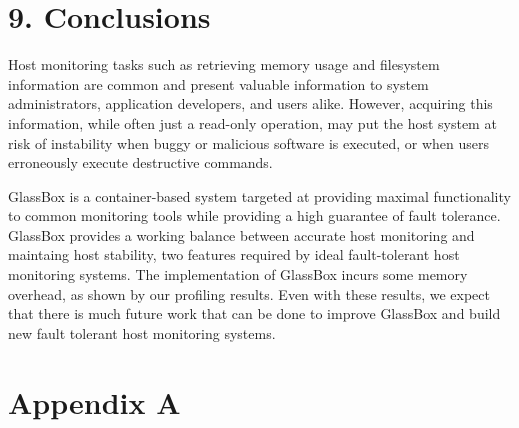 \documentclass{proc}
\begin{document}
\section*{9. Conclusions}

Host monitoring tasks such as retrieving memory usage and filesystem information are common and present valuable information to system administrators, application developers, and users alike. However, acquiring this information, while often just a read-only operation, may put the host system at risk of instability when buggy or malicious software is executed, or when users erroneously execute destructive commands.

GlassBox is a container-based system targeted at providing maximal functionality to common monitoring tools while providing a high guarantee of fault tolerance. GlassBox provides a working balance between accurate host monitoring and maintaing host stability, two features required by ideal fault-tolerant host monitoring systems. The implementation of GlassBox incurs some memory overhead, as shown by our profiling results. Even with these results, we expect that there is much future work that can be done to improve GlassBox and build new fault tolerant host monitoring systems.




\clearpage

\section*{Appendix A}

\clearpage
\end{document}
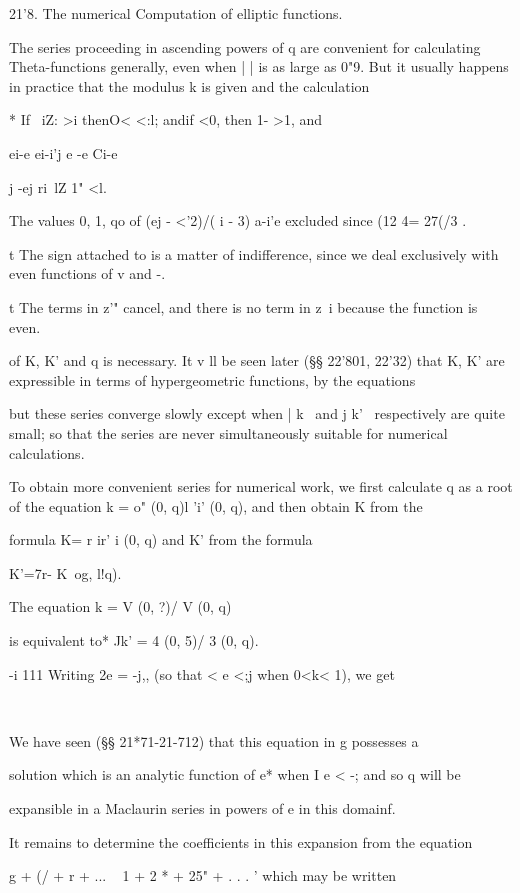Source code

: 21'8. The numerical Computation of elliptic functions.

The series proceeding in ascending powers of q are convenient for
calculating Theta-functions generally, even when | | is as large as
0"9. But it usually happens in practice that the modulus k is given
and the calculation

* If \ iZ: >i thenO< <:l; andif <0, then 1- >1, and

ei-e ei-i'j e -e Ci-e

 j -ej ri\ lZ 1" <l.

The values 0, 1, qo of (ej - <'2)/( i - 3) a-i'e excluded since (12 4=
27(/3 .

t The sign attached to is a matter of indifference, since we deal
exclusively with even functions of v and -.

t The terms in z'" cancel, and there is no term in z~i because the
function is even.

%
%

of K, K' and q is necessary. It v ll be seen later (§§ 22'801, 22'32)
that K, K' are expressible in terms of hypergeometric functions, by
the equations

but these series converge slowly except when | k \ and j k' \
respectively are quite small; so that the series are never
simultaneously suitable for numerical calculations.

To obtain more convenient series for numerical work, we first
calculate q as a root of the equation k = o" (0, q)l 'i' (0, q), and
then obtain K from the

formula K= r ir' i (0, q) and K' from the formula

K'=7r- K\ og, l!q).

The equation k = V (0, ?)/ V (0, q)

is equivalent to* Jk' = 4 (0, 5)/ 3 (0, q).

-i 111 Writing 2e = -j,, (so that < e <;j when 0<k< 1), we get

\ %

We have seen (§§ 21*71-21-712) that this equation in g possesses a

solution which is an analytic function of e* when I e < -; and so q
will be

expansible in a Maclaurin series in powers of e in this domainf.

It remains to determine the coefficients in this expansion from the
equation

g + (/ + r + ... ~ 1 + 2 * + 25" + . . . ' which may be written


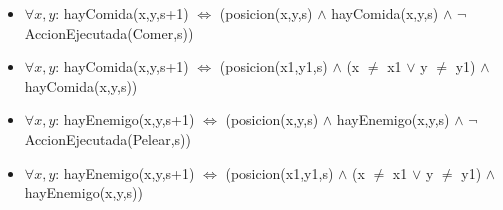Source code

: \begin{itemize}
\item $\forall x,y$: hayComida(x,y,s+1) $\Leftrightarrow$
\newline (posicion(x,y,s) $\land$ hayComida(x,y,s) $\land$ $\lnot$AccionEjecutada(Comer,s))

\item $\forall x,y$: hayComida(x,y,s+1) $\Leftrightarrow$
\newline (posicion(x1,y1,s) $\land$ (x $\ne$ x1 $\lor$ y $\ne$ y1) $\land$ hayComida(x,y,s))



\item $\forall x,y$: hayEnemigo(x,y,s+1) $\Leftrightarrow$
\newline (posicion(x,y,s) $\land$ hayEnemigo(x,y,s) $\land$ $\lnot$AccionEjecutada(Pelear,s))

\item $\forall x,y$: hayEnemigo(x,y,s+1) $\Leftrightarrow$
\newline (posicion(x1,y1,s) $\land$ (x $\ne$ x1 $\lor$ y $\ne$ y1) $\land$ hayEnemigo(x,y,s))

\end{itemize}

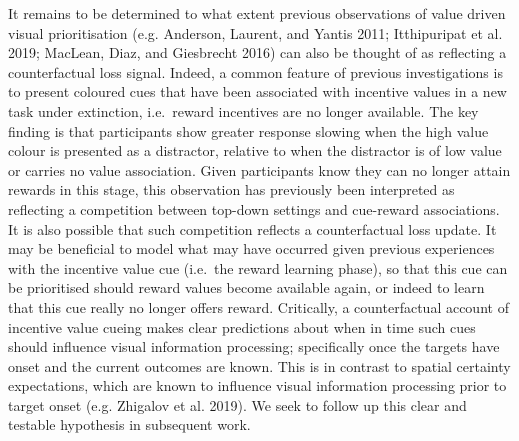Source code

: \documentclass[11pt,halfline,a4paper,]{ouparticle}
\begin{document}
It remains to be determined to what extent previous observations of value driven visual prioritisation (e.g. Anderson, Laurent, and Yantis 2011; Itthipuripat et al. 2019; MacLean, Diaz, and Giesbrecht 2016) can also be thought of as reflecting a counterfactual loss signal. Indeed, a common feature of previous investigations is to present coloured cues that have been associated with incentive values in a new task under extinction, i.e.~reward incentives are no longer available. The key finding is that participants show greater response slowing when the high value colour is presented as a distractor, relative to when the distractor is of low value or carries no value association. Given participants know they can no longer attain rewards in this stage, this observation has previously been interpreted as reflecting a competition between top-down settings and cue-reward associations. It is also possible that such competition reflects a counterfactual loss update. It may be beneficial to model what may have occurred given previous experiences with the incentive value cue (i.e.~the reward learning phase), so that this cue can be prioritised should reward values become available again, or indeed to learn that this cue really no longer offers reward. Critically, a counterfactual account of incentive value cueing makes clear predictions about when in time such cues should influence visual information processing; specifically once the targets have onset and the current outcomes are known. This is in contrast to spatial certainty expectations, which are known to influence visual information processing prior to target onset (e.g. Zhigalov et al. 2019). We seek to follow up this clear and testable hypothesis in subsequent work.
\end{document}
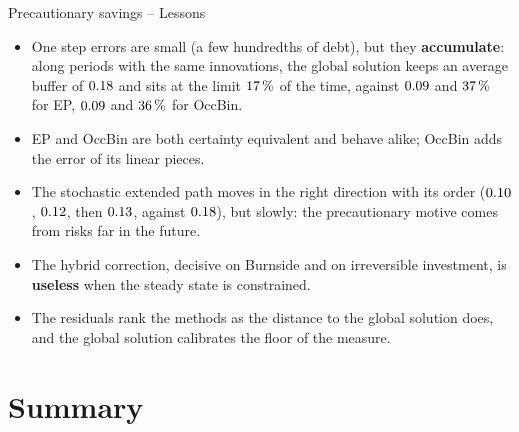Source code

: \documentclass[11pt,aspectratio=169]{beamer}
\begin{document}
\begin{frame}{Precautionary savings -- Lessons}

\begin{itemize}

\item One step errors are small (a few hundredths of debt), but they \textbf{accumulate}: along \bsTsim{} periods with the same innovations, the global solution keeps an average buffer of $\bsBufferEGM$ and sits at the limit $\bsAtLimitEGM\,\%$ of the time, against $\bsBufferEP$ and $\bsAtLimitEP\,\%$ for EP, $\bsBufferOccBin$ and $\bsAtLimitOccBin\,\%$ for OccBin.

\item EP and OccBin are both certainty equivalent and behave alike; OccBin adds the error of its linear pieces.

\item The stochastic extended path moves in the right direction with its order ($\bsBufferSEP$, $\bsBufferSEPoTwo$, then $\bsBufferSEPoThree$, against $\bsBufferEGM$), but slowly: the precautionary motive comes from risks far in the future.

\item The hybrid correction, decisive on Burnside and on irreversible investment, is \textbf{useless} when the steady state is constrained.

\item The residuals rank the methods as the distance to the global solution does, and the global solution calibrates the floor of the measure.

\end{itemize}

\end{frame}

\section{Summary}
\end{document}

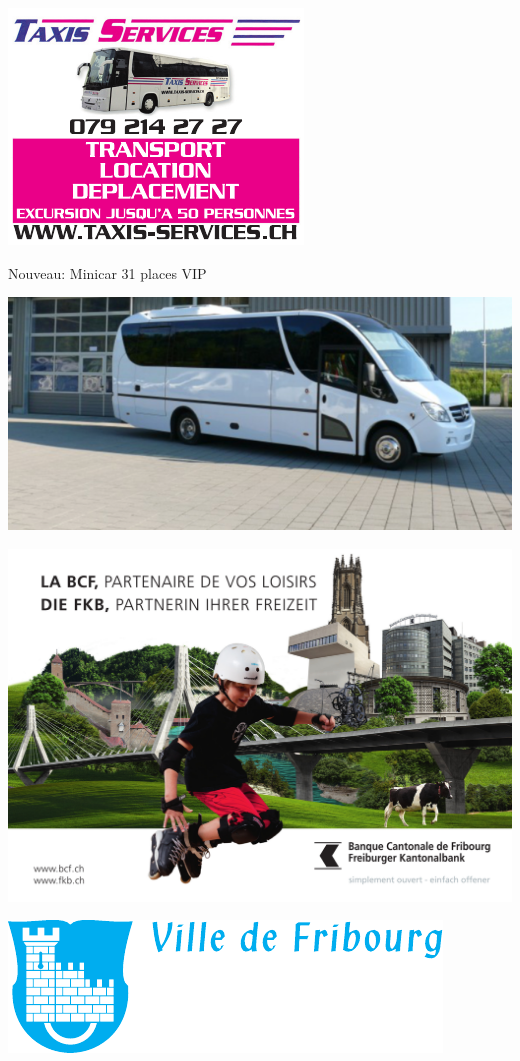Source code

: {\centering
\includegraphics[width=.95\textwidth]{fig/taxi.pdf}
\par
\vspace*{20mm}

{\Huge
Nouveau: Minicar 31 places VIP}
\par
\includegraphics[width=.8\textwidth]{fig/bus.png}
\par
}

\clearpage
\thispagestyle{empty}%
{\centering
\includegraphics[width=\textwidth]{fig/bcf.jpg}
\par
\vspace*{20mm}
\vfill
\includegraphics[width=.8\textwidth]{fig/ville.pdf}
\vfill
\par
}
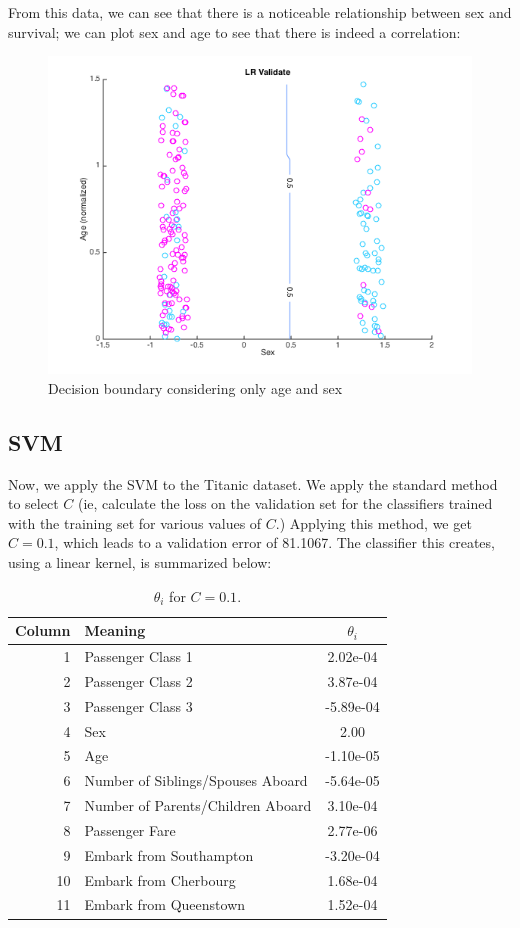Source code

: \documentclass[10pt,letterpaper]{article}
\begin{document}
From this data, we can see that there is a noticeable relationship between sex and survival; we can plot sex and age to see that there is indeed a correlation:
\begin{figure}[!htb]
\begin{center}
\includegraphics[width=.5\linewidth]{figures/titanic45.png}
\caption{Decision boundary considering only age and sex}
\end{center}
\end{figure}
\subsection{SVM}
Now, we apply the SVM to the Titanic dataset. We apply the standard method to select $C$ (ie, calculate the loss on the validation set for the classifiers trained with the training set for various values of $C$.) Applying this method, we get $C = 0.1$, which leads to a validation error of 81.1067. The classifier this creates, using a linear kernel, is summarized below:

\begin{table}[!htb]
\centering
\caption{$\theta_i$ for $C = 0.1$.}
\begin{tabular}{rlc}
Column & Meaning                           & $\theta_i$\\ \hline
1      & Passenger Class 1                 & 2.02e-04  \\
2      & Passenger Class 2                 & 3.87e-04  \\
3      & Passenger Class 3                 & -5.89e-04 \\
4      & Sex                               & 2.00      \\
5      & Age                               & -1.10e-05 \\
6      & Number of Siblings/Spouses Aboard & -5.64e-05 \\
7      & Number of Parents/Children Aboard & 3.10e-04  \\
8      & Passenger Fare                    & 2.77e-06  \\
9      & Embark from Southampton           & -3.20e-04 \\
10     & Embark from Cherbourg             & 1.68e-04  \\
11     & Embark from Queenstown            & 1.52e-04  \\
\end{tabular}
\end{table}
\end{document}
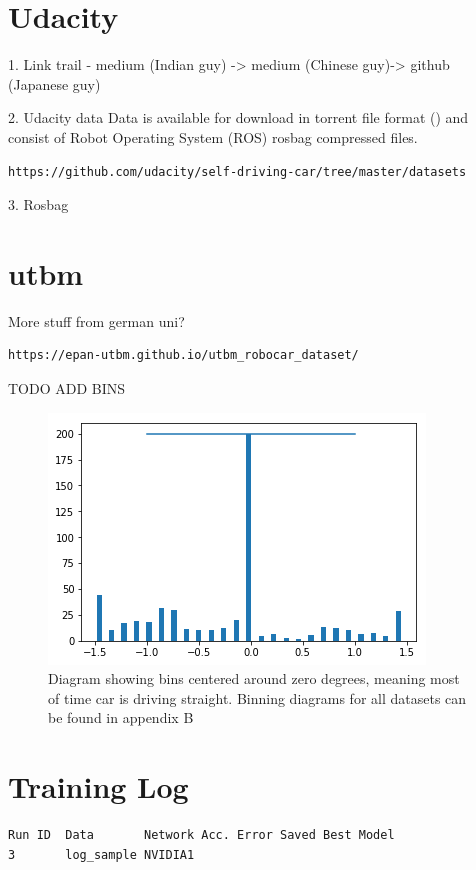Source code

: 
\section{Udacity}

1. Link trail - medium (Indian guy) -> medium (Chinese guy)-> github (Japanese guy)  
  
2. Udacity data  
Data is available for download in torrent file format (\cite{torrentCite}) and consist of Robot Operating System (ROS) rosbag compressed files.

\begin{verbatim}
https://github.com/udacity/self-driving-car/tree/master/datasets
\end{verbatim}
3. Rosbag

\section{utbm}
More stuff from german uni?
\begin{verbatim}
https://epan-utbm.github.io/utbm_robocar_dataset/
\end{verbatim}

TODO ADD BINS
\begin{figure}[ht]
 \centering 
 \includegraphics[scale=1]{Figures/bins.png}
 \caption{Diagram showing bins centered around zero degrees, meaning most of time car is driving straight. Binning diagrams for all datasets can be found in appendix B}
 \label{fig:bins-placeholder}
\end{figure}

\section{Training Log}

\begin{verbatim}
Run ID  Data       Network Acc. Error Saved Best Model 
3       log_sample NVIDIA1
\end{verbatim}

● **PROBLEM TO WORK ON**
The lines to extract from the data above begin with the line containing "Passenger Class 1" and end with the line containing "Aboard & -5.64e-05 \\". Extract them exactly, including both.

● **SOLVED PROBLEM**
1      & Passenger Class 1                 & 2.02e-04  \\
2      & Passenger Class 2                 & 3.87e-04  \\
3      & Passenger Class 3                 & -5.89e-04 \\
4      & Sex                               & 2.00      \\
5      & Age                               & -1.10e-05 \\
6      & Number of Siblings/Spouses Aboard & -5.64e-05 \\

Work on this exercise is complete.